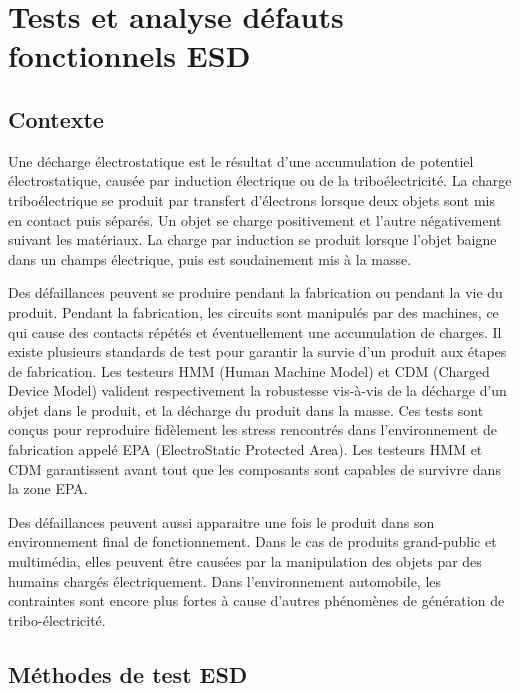 \chapter{Tests et analyse défauts fonctionnels ESD}
\label{chap:1}
\section{Contexte}

Une décharge électrostatique est le résultat d'une accumulation de potentiel électrostatique, causée par induction électrique ou de la triboélectricité.
La charge triboélectrique se produit par transfert d'électrons lorsque deux objets sont mis en contact puis séparés.
Un objet se charge positivement et l'autre négativement suivant les matériaux.
La charge par induction se produit lorsque l'objet baigne dans un champs électrique, puis est soudainement mis à la masse.

Des défaillances peuvent se produire pendant la fabrication ou pendant la vie du produit.
Pendant la fabrication, les circuits sont manipulés par des machines, ce qui cause des contacts répétés et éventuellement une accumulation de charges.
Il existe plusieurs standards de test pour garantir la survie d'un produit aux étapes de fabrication.
Les testeurs HMM (Human Machine Model) et CDM (Charged Device Model) valident respectivement la robustesse vis-à-vis de la décharge d'un objet dans le produit, et la décharge du produit dans la masse.
Ces tests sont conçus pour reproduire fidèlement les stress rencontrés dans l'environnement de fabrication appelé EPA (ElectroStatic Protected Area).
Les testeurs HMM et CDM garantissent avant tout que les composants sont capables de survivre dans la zone EPA.

Des défaillances peuvent aussi apparaitre une fois le produit dans son environnement final de fonctionnement.
Dans le cas de produits grand-public et multimédia, elles peuvent être causées par la manipulation des objets par des humains chargés électriquement.
Dans l'environnement automobile, les contraintes sont encore plus fortes à cause d'autres phénomènes de génération de tribo-électricité.

\section{Méthodes de test ESD}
__________
PROBLEM: Copy all of the data word for word, and keep the pictures out of it.

TASK RESULT:
 \chapter{Tests et analyse défauts fonctionnels ESD}
\label{chap:1}
\section{Contexte}

Une décharge électrostatique est le résultat d'une accumulation de potentiel électrostatique, causée par induction électrique ou de la triboélectricité.
La charge triboélectrique se produit par transfert d'électrons lorsque deux objets sont mis en contact puis séparés.
Un objet se charge positivement et l'autre négativement suivant les matériaux.
La charge par induction se produit lorsque l'objet baigne dans un champs électrique, puis est soudainement mis à la masse.

Des défaillances peuvent se produire pendant la fabrication ou pendant la vie du produit.
Pendant la fabrication, les circuits sont manipulés par des machines, ce qui cause des contacts répétés et éventuellement une accumulation de charges.
Il existe plusieurs standards de test pour garantir la survie d'un produit aux étapes de fabrication.
Les testeurs HMM (Human Machine Model) et CDM (Charged Device Model) valident respectivement la robustesse vis-à-vis de la décharge d'un objet dans le produit, et la décharge du produit dans la masse.
Ces tests sont conçus pour reproduire fidèlement les stress rencontrés dans l'environnement de fabrication appelé EPA (ElectroStatic Protected Area).
Les testeurs HMM et CDM garantissent avant tout que les composants sont capables de survivre dans la zone EPA.

Des défaillances peuvent aussi apparaitre une fois le produit dans son environnement final de fonctionnement.
Dans le cas de produits grand-public et multimédia, elles peuvent être causées par la manipulation des objets par des humains chargés électriquement.
Dans l'environnement automobile, les contraintes sont encore plus fortes à cause d'autres phénomènes de génération de tribo-électricité.

\section{Méthodes de test ESD}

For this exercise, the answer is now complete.